Heuristically it’s better not to know too much. As is well known it is easier to do something when you are not thinking too much about it than it is when you do. Consider that for a moment. Although we value reason as one of our highest virtues when it comes to doing something it’s best not to think about it too much. You can practise, get better, learn, be trained, and so on, but ultimately your ambition is to perform the action without cognition throwing you off. Now, let’s apply this to self-reflection. By its very nature self-reflection, since it involves thinking too much about something (in this case, thinking), is bound to be tricky. Humans, nonetheless, have engaged in this practise for quite a while. We celebrate Socrates precisely for his ability to force others to trip over themselves as they try. Unless you are Nietzsche and you call this out as ugly. Famously, this two-thousand year old practise has yielded pretty much no clues about the true nature of consciousness. Indeed, the only reason that sentence even matters is because almost every other discipline philosophy concerned itself with, with the exception of maybe ethics, is now analysed by specialists elsewhere. No wonder philosophers are so precious about it.

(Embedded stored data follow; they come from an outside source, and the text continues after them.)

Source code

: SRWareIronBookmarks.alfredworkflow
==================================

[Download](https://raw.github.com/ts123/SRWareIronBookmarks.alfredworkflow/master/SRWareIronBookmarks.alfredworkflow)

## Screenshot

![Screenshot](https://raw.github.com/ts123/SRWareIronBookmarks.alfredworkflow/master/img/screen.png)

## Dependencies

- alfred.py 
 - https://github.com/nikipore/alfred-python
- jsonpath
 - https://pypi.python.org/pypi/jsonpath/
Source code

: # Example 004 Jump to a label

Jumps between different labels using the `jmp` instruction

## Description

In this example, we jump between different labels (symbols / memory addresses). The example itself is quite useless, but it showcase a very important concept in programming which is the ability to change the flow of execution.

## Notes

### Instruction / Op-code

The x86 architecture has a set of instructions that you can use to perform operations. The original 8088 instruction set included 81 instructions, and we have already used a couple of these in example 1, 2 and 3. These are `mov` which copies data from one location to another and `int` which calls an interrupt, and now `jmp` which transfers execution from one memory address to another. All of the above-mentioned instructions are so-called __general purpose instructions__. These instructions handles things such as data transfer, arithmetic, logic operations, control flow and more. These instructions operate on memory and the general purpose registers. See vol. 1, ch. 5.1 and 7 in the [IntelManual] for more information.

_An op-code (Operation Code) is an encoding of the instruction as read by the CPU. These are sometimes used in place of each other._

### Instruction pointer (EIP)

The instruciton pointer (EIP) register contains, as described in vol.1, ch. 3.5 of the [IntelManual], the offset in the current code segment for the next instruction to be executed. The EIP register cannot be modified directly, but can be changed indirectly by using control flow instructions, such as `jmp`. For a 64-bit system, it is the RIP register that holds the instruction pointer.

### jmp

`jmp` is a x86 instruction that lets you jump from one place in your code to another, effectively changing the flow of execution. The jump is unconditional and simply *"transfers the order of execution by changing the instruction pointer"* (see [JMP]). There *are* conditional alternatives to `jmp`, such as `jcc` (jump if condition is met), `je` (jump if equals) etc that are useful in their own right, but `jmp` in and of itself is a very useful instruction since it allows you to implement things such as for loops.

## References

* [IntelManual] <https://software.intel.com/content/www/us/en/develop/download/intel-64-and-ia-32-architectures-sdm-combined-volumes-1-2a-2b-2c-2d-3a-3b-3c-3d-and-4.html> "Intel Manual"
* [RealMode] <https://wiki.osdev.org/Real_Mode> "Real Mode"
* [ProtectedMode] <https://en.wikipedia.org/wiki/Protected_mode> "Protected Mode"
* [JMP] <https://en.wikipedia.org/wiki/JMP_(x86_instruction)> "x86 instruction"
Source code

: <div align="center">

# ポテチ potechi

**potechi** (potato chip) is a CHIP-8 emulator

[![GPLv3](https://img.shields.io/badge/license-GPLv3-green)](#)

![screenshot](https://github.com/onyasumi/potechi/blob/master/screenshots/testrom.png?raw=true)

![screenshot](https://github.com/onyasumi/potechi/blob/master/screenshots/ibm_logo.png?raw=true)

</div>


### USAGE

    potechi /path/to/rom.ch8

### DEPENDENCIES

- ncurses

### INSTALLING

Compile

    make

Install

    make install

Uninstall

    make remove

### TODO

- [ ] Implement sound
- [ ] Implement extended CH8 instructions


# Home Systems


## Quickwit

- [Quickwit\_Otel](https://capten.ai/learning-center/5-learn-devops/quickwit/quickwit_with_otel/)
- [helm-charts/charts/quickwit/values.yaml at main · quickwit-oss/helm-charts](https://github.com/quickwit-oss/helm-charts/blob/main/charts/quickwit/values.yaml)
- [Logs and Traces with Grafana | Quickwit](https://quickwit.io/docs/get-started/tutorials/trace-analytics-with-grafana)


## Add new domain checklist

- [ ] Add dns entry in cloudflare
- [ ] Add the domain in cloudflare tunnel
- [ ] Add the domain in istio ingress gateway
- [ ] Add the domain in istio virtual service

Previous because nobody likes to have spent a long time working on some thinker or another and then have to admit they have learned very little beyond a few historical curios. That’s pretty much the state of play in any contemporary philosophy department. Ashen-faced at thirty and defending a tiny set of ideas to maybe thirty other specialists across the entire planet the overworked philosophy academic has basically ceased original production in favour of the repetition of a few notes they know by heart. On this score I’m not even railing against those who at least keep zipping around searching. Rather, what stuns me, and I’m not stunned easily these days, is how someone in a discipline dedicated to dropping bad ideas when faced with better ones spends their entire time building defences to ensure they never have to.

Years and years ago at some god-awful leftist event someone told me that Trotsky had said something like, ‘imagine all the Aristotles that have gone unnoticed amongst the working class?’ I’ve always liked this quote, but I guess my point is imagine all the Aristotles that have been lost to organised philosophy (and yes, I do want you to make that association)? I’m going to stop here because, as Nick Land once said, concluding is ugly.